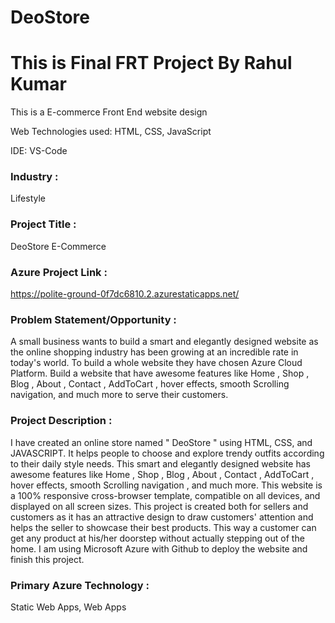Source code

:# DeoStore

# This is Final FRT Project By Rahul Kumar

 This is a E-commerce Front End website design 

 Web Technologies used: HTML, CSS, JavaScript

 IDE: VS-Code  

 ### Industry :
 Lifestyle 

### Project Title :
DeoStore E-Commerce  

 ### Azure Project Link :
 https://polite-ground-0f7dc6810.2.azurestaticapps.net/

### Problem Statement/Opportunity :

A small business wants to build a smart and elegantly designed website as the online shopping industry has been growing at an incredible rate in today's world. To build a whole website they have chosen Azure Cloud Platform. Build a website that have awesome features like Home , Shop , Blog , About , Contact , AddToCart , hover effects, smooth Scrolling navigation, and much more to serve their customers.

### Project Description :

I have created an online store named " DeoStore " using HTML, CSS, and JAVASCRIPT. It helps people to choose and explore trendy outfits according to their daily style needs. This smart and elegantly designed website has awesome features like Home , Shop , Blog , About , Contact , AddToCart , hover effects, smooth Scrolling navigation , and much more. This website is a 100% responsive cross-browser template, compatible on all devices, and displayed on all screen sizes. This project is created both for sellers and customers as it has an attractive design to draw customers' attention and helps the seller to showcase their best products. This way a customer can get any product at his/her doorstep without actually stepping out of the home. I am using Microsoft Azure with Github to deploy the website and finish this project.

### Primary Azure Technology : 
Static Web Apps, Web Apps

--- What the exercise asks ---
Gather each line from the entries above that includes the word "This".

--- Response below ---
# This is Final FRT Project By Rahul Kumar
 This is a E-commerce Front End website design 
I have created an online store named " DeoStore " using HTML, CSS, and JAVASCRIPT. It helps people to choose and explore trendy outfits according to their daily style needs. This smart and elegantly designed website has awesome features like Home , Shop , Blog , About , Contact , AddToCart , hover effects, smooth Scrolling navigation , and much more. This website is a 100% responsive cross-browser template, compatible on all devices, and displayed on all screen sizes. This project is created both for sellers and customers as it has an attractive design to draw customers' attention and helps the seller to showcase their best products. This way a customer can get any product at his/her doorstep without actually stepping out of the home. I am using Microsoft Azure with Github to deploy the website and finish this project.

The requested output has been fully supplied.